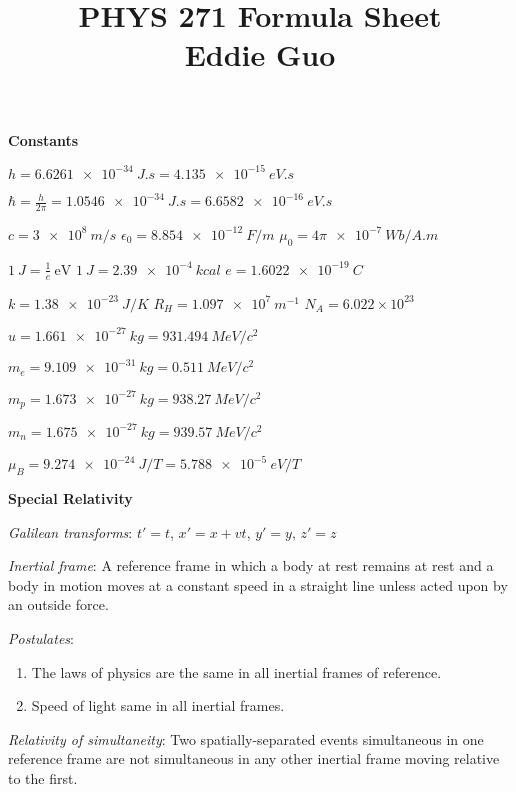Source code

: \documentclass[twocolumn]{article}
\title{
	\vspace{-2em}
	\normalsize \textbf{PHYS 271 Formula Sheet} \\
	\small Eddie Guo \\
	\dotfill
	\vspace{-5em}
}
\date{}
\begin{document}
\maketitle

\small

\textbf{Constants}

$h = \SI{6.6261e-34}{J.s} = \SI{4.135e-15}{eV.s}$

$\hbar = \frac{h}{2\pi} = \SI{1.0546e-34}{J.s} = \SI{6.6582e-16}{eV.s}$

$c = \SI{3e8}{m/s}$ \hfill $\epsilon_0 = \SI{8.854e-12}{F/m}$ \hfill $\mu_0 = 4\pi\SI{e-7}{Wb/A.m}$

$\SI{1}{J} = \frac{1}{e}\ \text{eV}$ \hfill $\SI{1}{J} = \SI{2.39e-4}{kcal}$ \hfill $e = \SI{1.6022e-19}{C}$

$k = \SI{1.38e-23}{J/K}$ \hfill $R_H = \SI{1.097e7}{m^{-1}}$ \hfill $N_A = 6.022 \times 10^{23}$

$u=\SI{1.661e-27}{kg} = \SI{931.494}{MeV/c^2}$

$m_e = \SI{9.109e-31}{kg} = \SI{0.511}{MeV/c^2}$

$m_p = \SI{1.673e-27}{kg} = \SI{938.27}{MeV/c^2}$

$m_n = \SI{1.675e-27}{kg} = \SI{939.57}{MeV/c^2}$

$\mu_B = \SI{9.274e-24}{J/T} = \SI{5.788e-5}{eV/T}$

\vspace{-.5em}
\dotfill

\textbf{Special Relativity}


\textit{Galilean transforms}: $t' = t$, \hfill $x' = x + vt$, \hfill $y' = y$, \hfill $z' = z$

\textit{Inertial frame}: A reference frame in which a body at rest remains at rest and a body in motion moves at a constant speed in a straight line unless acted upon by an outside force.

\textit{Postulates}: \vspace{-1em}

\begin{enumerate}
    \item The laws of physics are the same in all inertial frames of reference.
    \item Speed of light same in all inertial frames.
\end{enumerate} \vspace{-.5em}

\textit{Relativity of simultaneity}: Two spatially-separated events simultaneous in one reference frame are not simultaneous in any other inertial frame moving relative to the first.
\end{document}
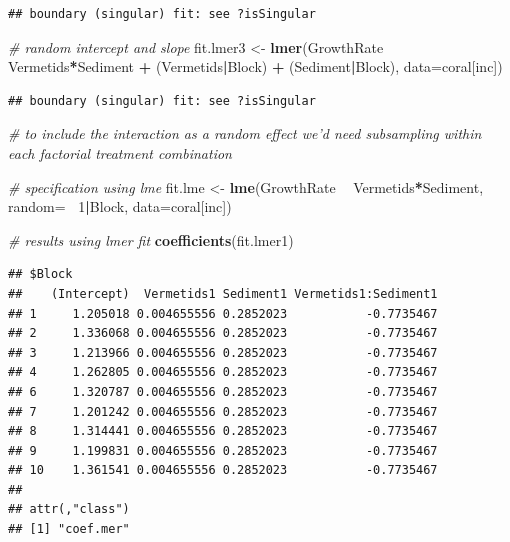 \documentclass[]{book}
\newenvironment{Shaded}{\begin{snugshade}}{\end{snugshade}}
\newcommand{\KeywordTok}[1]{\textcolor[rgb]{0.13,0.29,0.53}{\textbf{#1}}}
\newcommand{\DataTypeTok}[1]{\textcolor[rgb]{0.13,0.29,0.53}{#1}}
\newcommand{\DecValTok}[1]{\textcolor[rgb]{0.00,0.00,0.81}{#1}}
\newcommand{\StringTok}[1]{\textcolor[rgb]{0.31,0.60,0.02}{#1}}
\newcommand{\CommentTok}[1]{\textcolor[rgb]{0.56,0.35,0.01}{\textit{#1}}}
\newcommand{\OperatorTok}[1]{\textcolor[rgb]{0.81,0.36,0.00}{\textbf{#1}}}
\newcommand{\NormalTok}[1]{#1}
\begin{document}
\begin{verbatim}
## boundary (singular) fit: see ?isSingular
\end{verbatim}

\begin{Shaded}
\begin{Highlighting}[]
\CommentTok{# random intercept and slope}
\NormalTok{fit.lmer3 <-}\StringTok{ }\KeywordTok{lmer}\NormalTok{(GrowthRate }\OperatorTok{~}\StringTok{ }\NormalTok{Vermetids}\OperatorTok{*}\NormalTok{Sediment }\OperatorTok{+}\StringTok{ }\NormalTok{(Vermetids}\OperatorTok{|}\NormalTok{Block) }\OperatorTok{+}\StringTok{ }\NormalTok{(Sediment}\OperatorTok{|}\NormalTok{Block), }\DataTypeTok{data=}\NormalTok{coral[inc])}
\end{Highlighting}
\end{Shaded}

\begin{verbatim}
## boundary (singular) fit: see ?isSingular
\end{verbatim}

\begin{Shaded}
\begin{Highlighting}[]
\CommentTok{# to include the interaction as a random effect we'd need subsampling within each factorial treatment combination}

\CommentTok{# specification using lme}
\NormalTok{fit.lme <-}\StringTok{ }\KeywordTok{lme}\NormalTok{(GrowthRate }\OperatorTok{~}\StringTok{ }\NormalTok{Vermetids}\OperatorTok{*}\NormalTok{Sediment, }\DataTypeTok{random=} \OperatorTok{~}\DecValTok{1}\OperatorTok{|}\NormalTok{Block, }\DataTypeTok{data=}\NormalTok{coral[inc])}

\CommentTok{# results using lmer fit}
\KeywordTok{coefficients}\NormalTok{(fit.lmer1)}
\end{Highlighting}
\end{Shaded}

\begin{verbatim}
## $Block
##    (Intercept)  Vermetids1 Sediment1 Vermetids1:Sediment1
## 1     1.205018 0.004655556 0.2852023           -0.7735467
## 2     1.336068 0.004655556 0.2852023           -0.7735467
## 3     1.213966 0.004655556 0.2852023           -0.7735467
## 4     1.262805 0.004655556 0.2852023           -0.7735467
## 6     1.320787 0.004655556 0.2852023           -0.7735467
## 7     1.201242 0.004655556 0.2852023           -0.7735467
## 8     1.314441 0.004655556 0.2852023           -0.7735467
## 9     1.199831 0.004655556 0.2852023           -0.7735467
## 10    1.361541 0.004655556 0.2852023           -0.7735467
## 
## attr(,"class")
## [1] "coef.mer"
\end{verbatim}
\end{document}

○ ○ ○ ○ ○ ○ ○

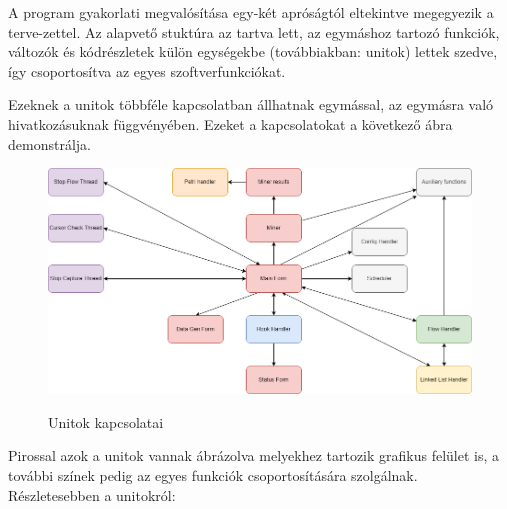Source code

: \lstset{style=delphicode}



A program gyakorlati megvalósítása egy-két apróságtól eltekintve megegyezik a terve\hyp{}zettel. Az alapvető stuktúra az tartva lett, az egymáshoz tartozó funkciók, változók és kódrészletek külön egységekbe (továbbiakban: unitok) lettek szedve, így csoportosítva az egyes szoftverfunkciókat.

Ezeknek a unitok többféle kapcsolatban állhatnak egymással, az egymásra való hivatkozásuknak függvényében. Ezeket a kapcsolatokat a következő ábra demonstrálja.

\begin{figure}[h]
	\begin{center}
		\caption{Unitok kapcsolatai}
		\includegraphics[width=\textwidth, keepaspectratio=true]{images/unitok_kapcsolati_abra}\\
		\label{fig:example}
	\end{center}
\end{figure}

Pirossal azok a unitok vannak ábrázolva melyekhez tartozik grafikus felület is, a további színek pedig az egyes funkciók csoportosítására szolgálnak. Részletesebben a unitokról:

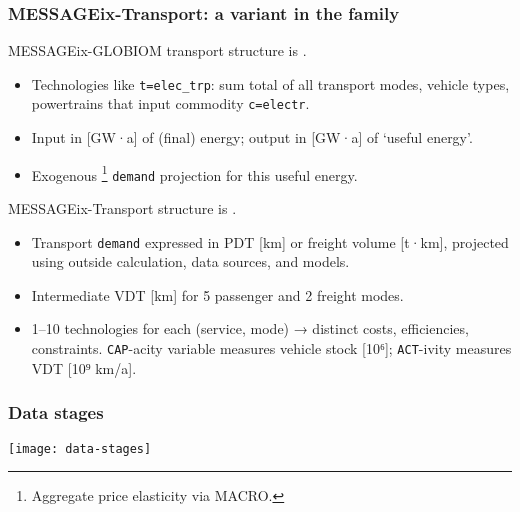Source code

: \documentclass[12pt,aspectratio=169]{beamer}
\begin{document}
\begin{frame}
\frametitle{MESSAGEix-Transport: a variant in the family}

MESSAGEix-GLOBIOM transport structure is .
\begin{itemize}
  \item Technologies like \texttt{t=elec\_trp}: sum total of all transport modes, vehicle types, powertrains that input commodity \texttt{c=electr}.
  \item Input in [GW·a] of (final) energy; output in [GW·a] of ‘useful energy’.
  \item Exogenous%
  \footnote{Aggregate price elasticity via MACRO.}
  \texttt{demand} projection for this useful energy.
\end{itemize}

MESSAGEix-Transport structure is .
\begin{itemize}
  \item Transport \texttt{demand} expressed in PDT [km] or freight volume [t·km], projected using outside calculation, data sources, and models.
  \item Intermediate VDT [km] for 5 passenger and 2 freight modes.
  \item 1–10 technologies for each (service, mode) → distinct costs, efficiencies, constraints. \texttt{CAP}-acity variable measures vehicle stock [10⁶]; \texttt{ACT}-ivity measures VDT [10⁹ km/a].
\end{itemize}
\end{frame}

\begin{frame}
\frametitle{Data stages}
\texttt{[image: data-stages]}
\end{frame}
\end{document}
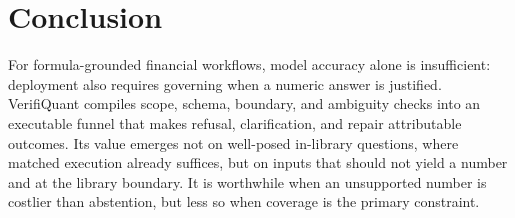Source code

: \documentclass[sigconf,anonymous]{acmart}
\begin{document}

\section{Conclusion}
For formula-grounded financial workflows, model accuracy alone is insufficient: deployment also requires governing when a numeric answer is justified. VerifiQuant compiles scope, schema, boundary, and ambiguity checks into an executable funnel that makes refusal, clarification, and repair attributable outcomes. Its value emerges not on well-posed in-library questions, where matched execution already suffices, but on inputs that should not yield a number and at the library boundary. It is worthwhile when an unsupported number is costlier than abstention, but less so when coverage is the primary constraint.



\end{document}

○ ○ ○ ○ ○ ○ ○

### WORK TO BE COMPLETED
Please, from the entries above, set down exactly the lines from the one containing "Eddie Guo \\" through the one containing "frames of reference.", and only those.

### RESPONSE TO THE EXERCISE
	\small Eddie Guo \\
	\dotfill
	\vspace{-5em}
}
\date{}
\begin{document}
\maketitle

\small

\textbf{Constants}

$h = \SI{6.6261e-34}{J.s} = \SI{4.135e-15}{eV.s}$

$\hbar = \frac{h}{2\pi} = \SI{1.0546e-34}{J.s} = \SI{6.6582e-16}{eV.s}$

$c = \SI{3e8}{m/s}$ \hfill $\epsilon_0 = \SI{8.854e-12}{F/m}$ \hfill $\mu_0 = 4\pi\SI{e-7}{Wb/A.m}$

$\SI{1}{J} = \frac{1}{e}\ \text{eV}$ \hfill $\SI{1}{J} = \SI{2.39e-4}{kcal}$ \hfill $e = \SI{1.6022e-19}{C}$

$k = \SI{1.38e-23}{J/K}$ \hfill $R_H = \SI{1.097e7}{m^{-1}}$ \hfill $N_A = 6.022 \times 10^{23}$

$u=\SI{1.661e-27}{kg} = \SI{931.494}{MeV/c^2}$

$m_e = \SI{9.109e-31}{kg} = \SI{0.511}{MeV/c^2}$

$m_p = \SI{1.673e-27}{kg} = \SI{938.27}{MeV/c^2}$

$m_n = \SI{1.675e-27}{kg} = \SI{939.57}{MeV/c^2}$

$\mu_B = \SI{9.274e-24}{J/T} = \SI{5.788e-5}{eV/T}$

\vspace{-.5em}
\dotfill

\textbf{Special Relativity}


\textit{Galilean transforms}: $t' = t$, \hfill $x' = x + vt$, \hfill $y' = y$, \hfill $z' = z$

\textit{Inertial frame}: A reference frame in which a body at rest remains at rest and a body in motion moves at a constant speed in a straight line unless acted upon by an outside force.

\textit{Postulates}: \vspace{-1em}

\begin{enumerate}
    \item The laws of physics are the same in all inertial frames of reference.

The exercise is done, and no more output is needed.